Find the lines below that include the word "POST" and report how many there are, with no other text.

== == ==

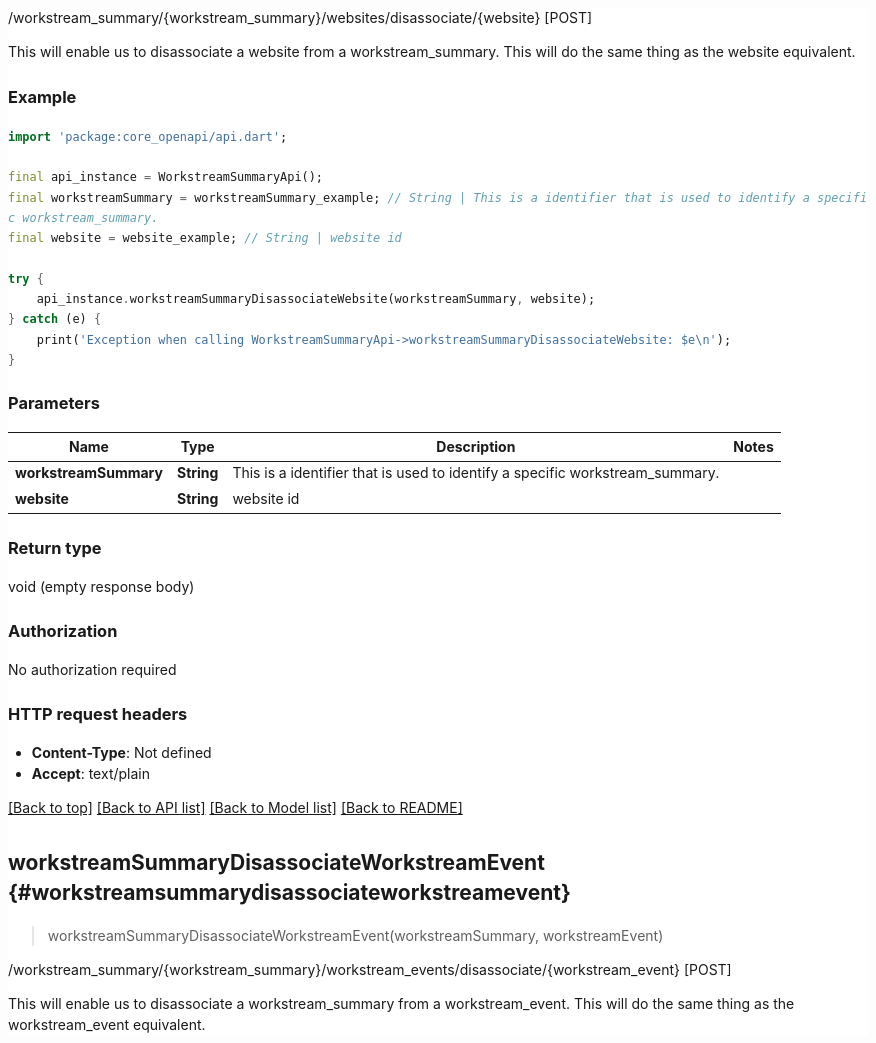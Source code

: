 /workstream_summary/{workstream_summary}/websites/disassociate/{website} [POST]

This will enable us to disassociate a website from a workstream_summary. This will do the same thing as the website equivalent.

### Example
```dart
import 'package:core_openapi/api.dart';

final api_instance = WorkstreamSummaryApi();
final workstreamSummary = workstreamSummary_example; // String | This is a identifier that is used to identify a specific workstream_summary.
final website = website_example; // String | website id

try {
    api_instance.workstreamSummaryDisassociateWebsite(workstreamSummary, website);
} catch (e) {
    print('Exception when calling WorkstreamSummaryApi->workstreamSummaryDisassociateWebsite: $e\n');
}
```

### Parameters

Name | Type | Description  | Notes
------------- | ------------- | ------------- | -------------
 **workstreamSummary** | **String**| This is a identifier that is used to identify a specific workstream_summary. | 
 **website** | **String**| website id | 

### Return type

void (empty response body)

### Authorization

No authorization required

### HTTP request headers

 - **Content-Type**: Not defined
 - **Accept**: text/plain

[[Back to top]](#) [[Back to API list]](../README.md#documentation-for-api-endpoints) [[Back to Model list]](../README.md#documentation-for-models) [[Back to README]](../README.md)

## **workstreamSummaryDisassociateWorkstreamEvent** {#workstreamsummarydisassociateworkstreamevent}
> workstreamSummaryDisassociateWorkstreamEvent(workstreamSummary, workstreamEvent)

/workstream_summary/{workstream_summary}/workstream_events/disassociate/{workstream_event} [POST]

This will enable us to disassociate a workstream_summary from a workstream_event. This will do the same thing as the workstream_event equivalent.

== == ==

## Answer area
2